Larry Ellison’s most famous utterance proclaiming the network is the utility now in 2001 has literally become that which he figuratively declared some seven or eight years ago.
Enterprise network communications may be moving in a direction towards what’s being called the communications’ “utility.” The term hardly has a definitive meaning at this early stage. Most systems/network integrators and other external network service companies who either offer or plan to introduce communications service utilities see the concept somewhat differently. However, a general definition might describe a communications utility as a set LAN and/or WAN provisioned by an external service provider to a business customer, as a managed service. The utility would be built to meet a set of either generic or specific performance and reliability requirements and would be provisioned, managed and owned by an external service provider. The network infrastructure itself would be built and owned by the external service provider, who in turn charges some type recurring operational fee to the customer. In actual fact, the customer would pay the entire cost for the network, but could do so in an easier payment structure.
The customer and communication utility provider would enter into an agreement, which would cover at least three, but more likely five years. A service level agreement would, among other things, spell out performance and reliability criteria as well as provide for technology refresh.
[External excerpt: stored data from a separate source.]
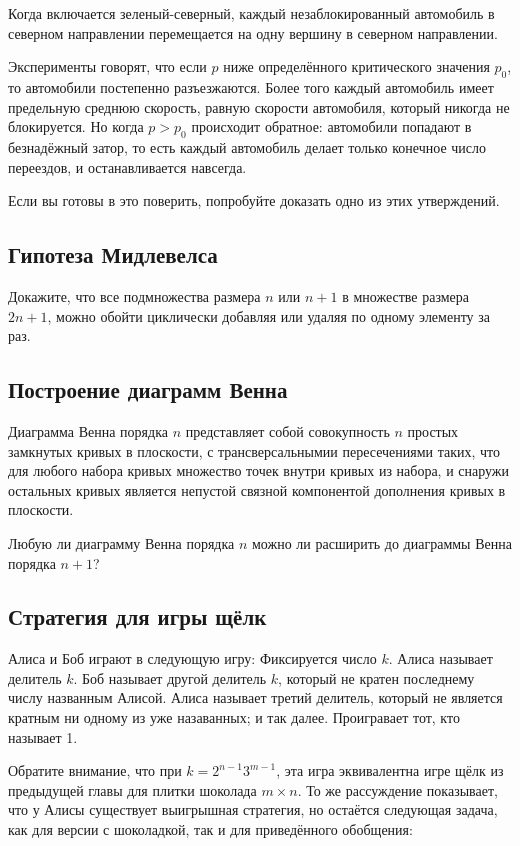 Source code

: Когда включается зеленый-северный, каждый незаблокированный автомобиль в северном направлении перемещается на одну вершину в северном направлении.

Эксперименты говорят, что если $p$ ниже определённого критического значения $p_0$,
то автомобили постепенно разъезжаются.
Более того каждый автомобиль имеет предельную среднюю скорость, равную скорости автомобиля, который никогда не блокируется.
Но когда $p> p_0$ происходит обратное: автомобили попадают в безнадёжный затор, то есть каждый автомобиль делает только конечное число переездов, и останавливается навсегда.

Если вы готовы в это поверить, попробуйте доказать одно из этих утверждений.

\subsection*{Гипотеза Мидлевелса}

Докажите, что все подмножества размера $n$ или $n+1$ в множестве размера $2n+1$, можно обойти циклически добавляя или удаляя по одному элементу за раз.

\subsection*{Построение диаграмм Венна}

Диаграмма Венна порядка $n$ представляет собой совокупность $n$ простых замкнутых кривых в плоскости, с трансверсальнымии пересечениями таких, что для любого набора кривых множество точек внутри кривых из набора, и снаружи остальных кривых является непустой связной компонентой дополнения кривых в плоскости.

Любую ли диаграмму Венна порядка $n$ можно ли расширить до диаграммы Венна порядка $n+1$?

\subsection*{Стратегия для игры щёлк}

Алиса и Боб играют в следующую игру:
Фиксируется число $k$.
Алиса называет делитель $k$.
Боб называет другой делитель $k$, который не кратен последнему числу названным Алисой.
Алиса называет третий делитель, который не является кратным ни одному из уже назаванных; 
и так далее.
Проигравает тот, кто называет 1.

Обратите внимание, что при $k=2^{n-1}3^{m-1}$, эта игра эквивалентна игре щёлк из предыдущей главы для плитки шоколада $m\times n$.
То же рассуждение показывает, что у Алисы существует выигрышная стратегия, но остаётся следующая задача, как для версии с шоколадкой, так и для приведённого обобщения:

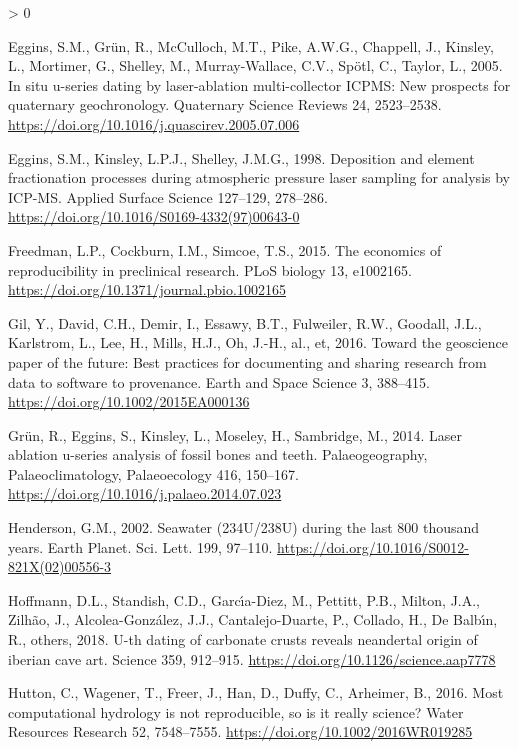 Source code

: \documentclass[]{elsarticle} %
\newlength{\cslhangindent}
\newenvironment{CSLReferences}[2] %
 {%
  \setlength{\parindent}{0pt}
  \ifodd #1 \everypar{\setlength{\hangindent}{\cslhangindent}}\ignorespaces\fi
  \ifnum #2 > 0
  \setlength{\parskip}{#2\baselineskip}
  \fi
 }%
 {}
\begin{document}
\begin{CSLReferences}{1}{0}
\leavevmode\hypertarget{ref-Eggins2005}{}%
Eggins, S.M., Grün, R., McCulloch, M.T., Pike, A.W.G., Chappell, J., Kinsley, L., Mortimer, G., Shelley, M., Murray-Wallace, C.V., Spötl, C., Taylor, L., 2005. In situ u-series dating by laser-ablation multi-collector ICPMS: New prospects for quaternary geochronology. Quaternary Science Reviews 24, 2523--2538. \url{https://doi.org/10.1016/j.quascirev.2005.07.006}

\leavevmode\hypertarget{ref-RN2257}{}%
Eggins, S.M., Kinsley, L.P.J., Shelley, J.M.G., 1998. Deposition and element fractionation processes during atmospheric pressure laser sampling for analysis by ICP-MS. Applied Surface Science 127--129, 278--286. \url{https://doi.org/10.1016/S0169-4332(97)00643-0}

\leavevmode\hypertarget{ref-freedman2015economics}{}%
Freedman, L.P., Cockburn, I.M., Simcoe, T.S., 2015. The economics of reproducibility in preclinical research. PLoS biology 13, e1002165. \url{https://doi.org/10.1371/journal.pbio.1002165}

\leavevmode\hypertarget{ref-Gil_et_al_2016}{}%
Gil, Y., David, C.H., Demir, I., Essawy, B.T., Fulweiler, R.W., Goodall, J.L., Karlstrom, L., Lee, H., Mills, H.J., Oh, J.-H., al., et, 2016. Toward the geoscience paper of the future: Best practices for documenting and sharing research from data to software to provenance. Earth and Space Science 3, 388--415. \url{https://doi.org/10.1002/2015EA000136}

\leavevmode\hypertarget{ref-Gruen2014}{}%
Grün, R., Eggins, S., Kinsley, L., Moseley, H., Sambridge, M., 2014. Laser ablation u-series analysis of fossil bones and teeth. Palaeogeography, Palaeoclimatology, Palaeoecology 416, 150--167. \url{https://doi.org/10.1016/j.palaeo.2014.07.023}

\leavevmode\hypertarget{ref-RN35}{}%
Henderson, G.M., 2002. Seawater (234U/238U) during the last 800 thousand years. Earth Planet. Sci. Lett. 199, 97--110. \url{https://doi.org/10.1016/S0012-821X(02)00556-3}

\leavevmode\hypertarget{ref-hoffmann2018u}{}%
Hoffmann, D.L., Standish, C.D., Garcı́a-Diez, M., Pettitt, P.B., Milton, J.A., Zilhão, J., Alcolea-González, J.J., Cantalejo-Duarte, P., Collado, H., De Balbı́n, R., others, 2018. U-th dating of carbonate crusts reveals neandertal origin of iberian cave art. Science 359, 912--915. \url{https://doi.org/10.1126/science.aap7778}

\leavevmode\hypertarget{ref-Hutton_et_al_2016}{}%
Hutton, C., Wagener, T., Freer, J., Han, D., Duffy, C., Arheimer, B., 2016. Most computational hydrology is not reproducible, so is it really science? Water Resources Research 52, 7548--7555. \url{https://doi.org/10.1002/2016WR019285}


\end{CSLReferences}
\end{document}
That would mean upgrading the network to ensure the performance parameters can be achieved and/or ensure that the platform is capable of supporting new applications, which a business may choose to implement.
“One of the ideas with the utility is to help clients predict what their costs will be,” said Rod Joyce, a network consultant with IBM Canada in Markham, Ont. “I think one of the most compelling value propositions for the network utility is the ability for a client to turn a capital expenditure into an operational expenditure.”